INFORMATION SUPPLIED
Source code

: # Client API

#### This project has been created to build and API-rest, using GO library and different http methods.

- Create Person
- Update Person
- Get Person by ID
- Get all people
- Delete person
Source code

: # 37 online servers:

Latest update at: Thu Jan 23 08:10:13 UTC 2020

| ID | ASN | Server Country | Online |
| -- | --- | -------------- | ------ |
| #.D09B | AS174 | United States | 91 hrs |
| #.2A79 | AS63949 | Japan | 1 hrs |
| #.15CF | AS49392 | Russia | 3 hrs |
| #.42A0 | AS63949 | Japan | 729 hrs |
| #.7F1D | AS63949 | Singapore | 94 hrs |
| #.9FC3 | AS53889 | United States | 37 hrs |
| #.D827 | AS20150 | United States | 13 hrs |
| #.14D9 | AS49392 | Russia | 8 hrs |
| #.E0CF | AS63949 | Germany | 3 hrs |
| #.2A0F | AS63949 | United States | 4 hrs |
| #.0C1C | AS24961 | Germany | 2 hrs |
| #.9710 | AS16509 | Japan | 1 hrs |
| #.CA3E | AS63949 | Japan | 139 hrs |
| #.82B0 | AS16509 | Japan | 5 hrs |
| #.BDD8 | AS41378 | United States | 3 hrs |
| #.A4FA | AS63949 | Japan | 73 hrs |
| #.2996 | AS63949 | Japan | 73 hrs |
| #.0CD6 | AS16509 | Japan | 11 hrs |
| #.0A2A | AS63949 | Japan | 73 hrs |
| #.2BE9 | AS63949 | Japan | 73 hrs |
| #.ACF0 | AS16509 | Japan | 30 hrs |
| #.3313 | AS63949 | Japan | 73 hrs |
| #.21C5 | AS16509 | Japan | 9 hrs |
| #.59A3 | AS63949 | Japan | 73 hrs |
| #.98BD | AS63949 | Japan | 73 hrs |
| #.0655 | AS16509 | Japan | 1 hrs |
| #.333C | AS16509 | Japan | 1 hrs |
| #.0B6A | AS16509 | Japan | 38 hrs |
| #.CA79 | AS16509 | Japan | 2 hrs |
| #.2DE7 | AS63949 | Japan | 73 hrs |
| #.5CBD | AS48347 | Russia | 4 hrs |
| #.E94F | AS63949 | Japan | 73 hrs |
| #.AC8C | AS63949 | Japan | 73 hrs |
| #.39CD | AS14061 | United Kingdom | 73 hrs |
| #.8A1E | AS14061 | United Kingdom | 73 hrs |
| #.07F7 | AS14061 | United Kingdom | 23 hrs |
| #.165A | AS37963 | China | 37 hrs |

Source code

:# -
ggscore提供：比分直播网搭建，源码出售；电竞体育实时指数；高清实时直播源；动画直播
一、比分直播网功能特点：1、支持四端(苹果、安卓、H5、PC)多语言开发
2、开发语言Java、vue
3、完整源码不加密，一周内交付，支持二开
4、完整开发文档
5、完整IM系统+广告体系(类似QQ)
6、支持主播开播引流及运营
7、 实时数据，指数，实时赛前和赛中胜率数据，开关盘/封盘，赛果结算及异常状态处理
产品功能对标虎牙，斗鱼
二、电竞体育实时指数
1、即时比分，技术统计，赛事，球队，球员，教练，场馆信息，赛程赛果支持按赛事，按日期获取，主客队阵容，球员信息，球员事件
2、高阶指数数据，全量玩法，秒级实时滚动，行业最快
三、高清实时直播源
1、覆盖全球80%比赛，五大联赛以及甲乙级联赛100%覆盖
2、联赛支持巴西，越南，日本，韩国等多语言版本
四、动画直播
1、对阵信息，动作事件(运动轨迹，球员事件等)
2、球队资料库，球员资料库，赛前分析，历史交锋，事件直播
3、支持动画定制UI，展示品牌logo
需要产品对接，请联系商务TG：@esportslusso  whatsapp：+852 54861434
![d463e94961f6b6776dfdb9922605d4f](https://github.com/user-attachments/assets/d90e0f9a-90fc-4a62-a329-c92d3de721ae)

WHAT THE EXERCISE ASKS
Each record needs to be duplicated exactly as given.

EXERCISE OUTPUT
Source code

: # Client API

#### This project has been created to build and API-rest, using GO library and different http methods.

- Create Person
- Update Person
- Get Person by ID
- Get all people
- Delete person
Source code

: # 37 online servers:

Latest update at: Thu Jan 23 08:10:13 UTC 2020

| ID | ASN | Server Country | Online |
| -- | --- | -------------- | ------ |
| #.D09B | AS174 | United States | 91 hrs |
| #.2A79 | AS63949 | Japan | 1 hrs |
| #.15CF | AS49392 | Russia | 3 hrs |
| #.42A0 | AS63949 | Japan | 729 hrs |
| #.7F1D | AS63949 | Singapore | 94 hrs |
| #.9FC3 | AS53889 | United States | 37 hrs |
| #.D827 | AS20150 | United States | 13 hrs |
| #.14D9 | AS49392 | Russia | 8 hrs |
| #.E0CF | AS63949 | Germany | 3 hrs |
| #.2A0F | AS63949 | United States | 4 hrs |
| #.0C1C | AS24961 | Germany | 2 hrs |
| #.9710 | AS16509 | Japan | 1 hrs |
| #.CA3E | AS63949 | Japan | 139 hrs |
| #.82B0 | AS16509 | Japan | 5 hrs |
| #.BDD8 | AS41378 | United States | 3 hrs |
| #.A4FA | AS63949 | Japan | 73 hrs |
| #.2996 | AS63949 | Japan | 73 hrs |
| #.0CD6 | AS16509 | Japan | 11 hrs |
| #.0A2A | AS63949 | Japan | 73 hrs |
| #.2BE9 | AS63949 | Japan | 73 hrs |
| #.ACF0 | AS16509 | Japan | 30 hrs |
| #.3313 | AS63949 | Japan | 73 hrs |
| #.21C5 | AS16509 | Japan | 9 hrs |
| #.59A3 | AS63949 | Japan | 73 hrs |
| #.98BD | AS63949 | Japan | 73 hrs |
| #.0655 | AS16509 | Japan | 1 hrs |
| #.333C | AS16509 | Japan | 1 hrs |
| #.0B6A | AS16509 | Japan | 38 hrs |
| #.CA79 | AS16509 | Japan | 2 hrs |
| #.2DE7 | AS63949 | Japan | 73 hrs |
| #.5CBD | AS48347 | Russia | 4 hrs |
| #.E94F | AS63949 | Japan | 73 hrs |
| #.AC8C | AS63949 | Japan | 73 hrs |
| #.39CD | AS14061 | United Kingdom | 73 hrs |
| #.8A1E | AS14061 | United Kingdom | 73 hrs |
| #.07F7 | AS14061 | United Kingdom | 23 hrs |
| #.165A | AS37963 | China | 37 hrs |

Source code

:# -
ggscore提供：比分直播网搭建，源码出售；电竞体育实时指数；高清实时直播源；动画直播
一、比分直播网功能特点：1、支持四端(苹果、安卓、H5、PC)多语言开发
2、开发语言Java、vue
3、完整源码不加密，一周内交付，支持二开
4、完整开发文档
5、完整IM系统+广告体系(类似QQ)
6、支持主播开播引流及运营
7、 实时数据，指数，实时赛前和赛中胜率数据，开关盘/封盘，赛果结算及异常状态处理
产品功能对标虎牙，斗鱼
二、电竞体育实时指数
1、即时比分，技术统计，赛事，球队，球员，教练，场馆信息，赛程赛果支持按赛事，按日期获取，主客队阵容，球员信息，球员事件
2、高阶指数数据，全量玩法，秒级实时滚动，行业最快
三、高清实时直播源
1、覆盖全球80%比赛，五大联赛以及甲乙级联赛100%覆盖
2、联赛支持巴西，越南，日本，韩国等多语言版本
四、动画直播
1、对阵信息，动作事件(运动轨迹，球员事件等)
2、球队资料库，球员资料库，赛前分析，历史交锋，事件直播
3、支持动画定制UI，展示品牌logo
需要产品对接，请联系商务TG：@esportslusso  whatsapp：+852 54861434
![d463e94961f6b6776dfdb9922605d4f](https://github.com/user-attachments/assets/d90e0f9a-90fc-4a62-a329-c92d3de721ae)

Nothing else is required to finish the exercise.